§ Exercise goal
Character for character, transcribe the entries below, minus the images.

[Stored data]
<<<<
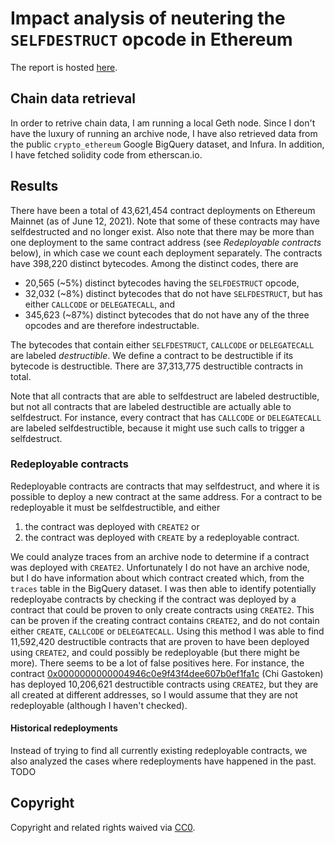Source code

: # Impact analysis of neutering the `SELFDESTRUCT` opcode in Ethereum

The report is hosted [here](https://nbviewer.jupyter.org/github/adompeldorius/selfdestruct-analysis/blob/main/analysis.ipynb).

## Chain data retrieval

In order to retrive chain data, I am running a local Geth node. Since I don't have the luxury of running an archive node, I have also retrieved data from the public `crypto_ethereum` Google BigQuery dataset, and Infura. In addition, I have fetched solidity code from etherscan.io.

## Results

There have been a total of 43,621,454 contract deployments on Ethereum Mainnet (as of June 12, 2021). Note that some of these contracts may have selfdestructed and no longer exist. Also note that there may be more than one deployment to the same contract address (see *Redeployable contracts* below), in which case we count each deployment separately. The contracts have 398,220 distinct bytecodes. Among the distinct codes, there are

* 20,565 (~5%) distinct bytecodes having the `SELFDESTRUCT` opcode,
* 32,032 (~8%) distinct bytecodes that do not have `SELFDESTRUCT`, but has either `CALLCODE` or `DELEGATECALL`, and
* 345,623 (~87%) distinct bytecodes that do not have any of the three opcodes and are therefore indestructable.

The bytecodes that contain either `SELFDESTRUCT`, `CALLCODE` or `DELEGATECALL` are labeled *destructible*. We define a contract to be destructible if its bytecode is destructible. There are 37,313,775 destructible contracts in total.

Note that all contracts that are able to selfdestruct are labeled destructible, but not all contracts that are labeled destructible are actually able to selfdestruct. For instance, every contract that has `CALLCODE` or `DELEGATECALL` are labeled selfdestructible, because it might use such calls to trigger a selfdestruct.

### Redeployable contracts

Redeployable contracts are contracts that may selfdestruct, and where it is possible to deploy a new contract at the same address. For a contract to be redeployable it must be selfdestructible, and either

 1. the contract was deployed with `CREATE2` or
 2. the contract was deployed with `CREATE` by a redeployable contract.

We could analyze traces from an archive node to determine if a contract was deployed with `CREATE2`. Unfortunately I do not have an archive node, but I do have information about which contract created which, from the `traces` table in the BigQuery dataset. I was then able to identify potentially redeployabe contracts by checking if the contract was deployed by a contract that could be proven to only create contracts using `CREATE2`. This can be proven if the creating contract contains `CREATE2`, and do not contain either `CREATE`, `CALLCODE` or `DELEGATECALL`. Using this method I was able to find 11,592,420 destructible contracts that are proven to have been deployed using `CREATE2`, and could possibly be redeployable (but there might be more). There seems to be a lot of false positives here. For instance, the contract [0x0000000000004946c0e9f43f4dee607b0ef1fa1c](https://etherscan.io/address/0x0000000000004946c0e9f43f4dee607b0ef1fa1c#contracts) (Chi Gastoken) has deployed 10,206,621 destructible contracts using `CREATE2`, but they are all created at different addresses, so I would assume that they are not redeployable (although I haven't checked).

#### Historical redeployments

Instead of trying to find all currently existing redeployable contracts, we also analyzed the cases where redeployments have happened in the past. TODO

## Copyright

Copyright and related rights waived via [CC0](https://creativecommons.org/publicdomain/zero/1.0/).
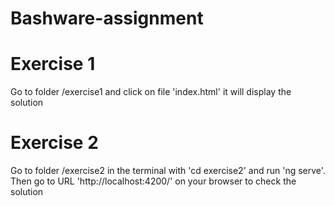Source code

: # Bashware-assignment

# Exercise 1

Go to folder /exercise1 and click on file 'index.html' it will display the solution

# Exercise 2

Go to folder /exercise2 in the terminal with 'cd exercise2' and run 'ng serve'. Then go to URL 'http://localhost:4200/' on your browser to check the solution
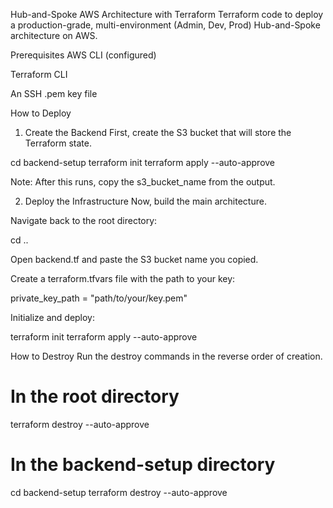 Hub-and-Spoke AWS Architecture with Terraform
Terraform code to deploy a production-grade, multi-environment (Admin, Dev, Prod) Hub-and-Spoke architecture on AWS.

Prerequisites
AWS CLI (configured)

Terraform CLI

An SSH .pem key file

How to Deploy
1. Create the Backend
First, create the S3 bucket that will store the Terraform state.

cd backend-setup
terraform init
terraform apply --auto-approve

Note: After this runs, copy the s3_bucket_name from the output.

2. Deploy the Infrastructure
Now, build the main architecture.

Navigate back to the root directory:

cd ..

Open backend.tf and paste the S3 bucket name you copied.

Create a terraform.tfvars file with the path to your key:

private_key_path = "path/to/your/key.pem"

Initialize and deploy:

terraform init
terraform apply --auto-approve

How to Destroy
Run the destroy commands in the reverse order of creation.

# In the root directory
terraform destroy --auto-approve

# In the backend-setup directory
cd backend-setup
terraform destroy --auto-approve
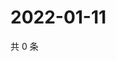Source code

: # 2022-01-11

共 0 条

<!-- BEGIN WEIBO -->
<!-- 最后更新时间 Tue Jan 11 2022 11:12:04 GMT+0800 (China Standard Time) -->

<!-- END WEIBO -->
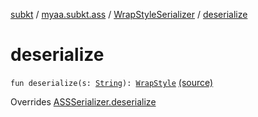[subkt](../../index.md) / [myaa.subkt.ass](../index.md) / [WrapStyleSerializer](index.md) / [deserialize](./deserialize.md)

# deserialize

`fun deserialize(s: `[`String`](https://kotlinlang.org/api/latest/jvm/stdlib/kotlin/-string/index.html)`): `[`WrapStyle`](../-wrap-style/index.md) [(source)](https://github.com/Myaamori/SubKt/blob/0.1.19/src/main/kotlin/myaa/subkt/ass/parser.kt#L748)

Overrides [ASSSerializer.deserialize](../-a-s-s-serializer/deserialize.md)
>>>>
§ Solution to the exercise
Source code

: # Impact analysis of neutering the `SELFDESTRUCT` opcode in Ethereum

The report is hosted [here](https://nbviewer.jupyter.org/github/adompeldorius/selfdestruct-analysis/blob/main/analysis.ipynb).

## Chain data retrieval

In order to retrive chain data, I am running a local Geth node. Since I don't have the luxury of running an archive node, I have also retrieved data from the public `crypto_ethereum` Google BigQuery dataset, and Infura. In addition, I have fetched solidity code from etherscan.io.

## Results

There have been a total of 43,621,454 contract deployments on Ethereum Mainnet (as of June 12, 2021). Note that some of these contracts may have selfdestructed and no longer exist. Also note that there may be more than one deployment to the same contract address (see *Redeployable contracts* below), in which case we count each deployment separately. The contracts have 398,220 distinct bytecodes. Among the distinct codes, there are

* 20,565 (~5%) distinct bytecodes having the `SELFDESTRUCT` opcode,
* 32,032 (~8%) distinct bytecodes that do not have `SELFDESTRUCT`, but has either `CALLCODE` or `DELEGATECALL`, and
* 345,623 (~87%) distinct bytecodes that do not have any of the three opcodes and are therefore indestructable.

The bytecodes that contain either `SELFDESTRUCT`, `CALLCODE` or `DELEGATECALL` are labeled *destructible*. We define a contract to be destructible if its bytecode is destructible. There are 37,313,775 destructible contracts in total.

Note that all contracts that are able to selfdestruct are labeled destructible, but not all contracts that are labeled destructible are actually able to selfdestruct. For instance, every contract that has `CALLCODE` or `DELEGATECALL` are labeled selfdestructible, because it might use such calls to trigger a selfdestruct.

### Redeployable contracts

Redeployable contracts are contracts that may selfdestruct, and where it is possible to deploy a new contract at the same address. For a contract to be redeployable it must be selfdestructible, and either

 1. the contract was deployed with `CREATE2` or
 2. the contract was deployed with `CREATE` by a redeployable contract.

We could analyze traces from an archive node to determine if a contract was deployed with `CREATE2`. Unfortunately I do not have an archive node, but I do have information about which contract created which, from the `traces` table in the BigQuery dataset. I was then able to identify potentially redeployabe contracts by checking if the contract was deployed by a contract that could be proven to only create contracts using `CREATE2`. This can be proven if the creating contract contains `CREATE2`, and do not contain either `CREATE`, `CALLCODE` or `DELEGATECALL`. Using this method I was able to find 11,592,420 destructible contracts that are proven to have been deployed using `CREATE2`, and could possibly be redeployable (but there might be more). There seems to be a lot of false positives here. For instance, the contract [0x0000000000004946c0e9f43f4dee607b0ef1fa1c](https://etherscan.io/address/0x0000000000004946c0e9f43f4dee607b0ef1fa1c#contracts) (Chi Gastoken) has deployed 10,206,621 destructible contracts using `CREATE2`, but they are all created at different addresses, so I would assume that they are not redeployable (although I haven't checked).

#### Historical redeployments

Instead of trying to find all currently existing redeployable contracts, we also analyzed the cases where redeployments have happened in the past. TODO

## Copyright

Copyright and related rights waived via [CC0](https://creativecommons.org/publicdomain/zero/1.0/).
Source code

: # Bashware-assignment

# Exercise 1

Go to folder /exercise1 and click on file 'index.html' it will display the solution

# Exercise 2

Go to folder /exercise2 in the terminal with 'cd exercise2' and run 'ng serve'. Then go to URL 'http://localhost:4200/' on your browser to check the solution
 Hub-and-Spoke AWS Architecture with Terraform
Terraform code to deploy a production-grade, multi-environment (Admin, Dev, Prod) Hub-and-Spoke architecture on AWS.

Prerequisites
AWS CLI (configured)

Terraform CLI

An SSH .pem key file

How to Deploy
1. Create the Backend
First, create the S3 bucket that will store the Terraform state.

cd backend-setup
terraform init
terraform apply --auto-approve

Note: After this runs, copy the s3_bucket_name from the output.

2. Deploy the Infrastructure
Now, build the main architecture.

Navigate back to the root directory:

cd ..

Open backend.tf and paste the S3 bucket name you copied.

Create a terraform.tfvars file with the path to your key:

private_key_path = "path/to/your/key.pem"

Initialize and deploy:

terraform init
terraform apply --auto-approve

How to Destroy
Run the destroy commands in the reverse order of creation.

# In the root directory
terraform destroy --auto-approve

# In the backend-setup directory
cd backend-setup
terraform destroy --auto-approve
Source code

: # 2022-01-11

共 0 条

<!-- BEGIN WEIBO -->
<!-- 最后更新时间 Tue Jan 11 2022 11:12:04 GMT+0800 (China Standard Time) -->

<!-- END WEIBO -->
[subkt](../../index.md) / [myaa.subkt.ass](../index.md) / [WrapStyleSerializer](index.md) / [deserialize](./deserialize.md)

# deserialize

`fun deserialize(s: `[`String`](https://kotlinlang.org/api/latest/jvm/stdlib/kotlin/-string/index.html)`): `[`WrapStyle`](../-wrap-style/index.md) [(source)](https://github.com/Myaamori/SubKt/blob/0.1.19/src/main/kotlin/myaa/subkt/ass/parser.kt#L748)

Overrides [ASSSerializer.deserialize](../-a-s-s-serializer/deserialize.md)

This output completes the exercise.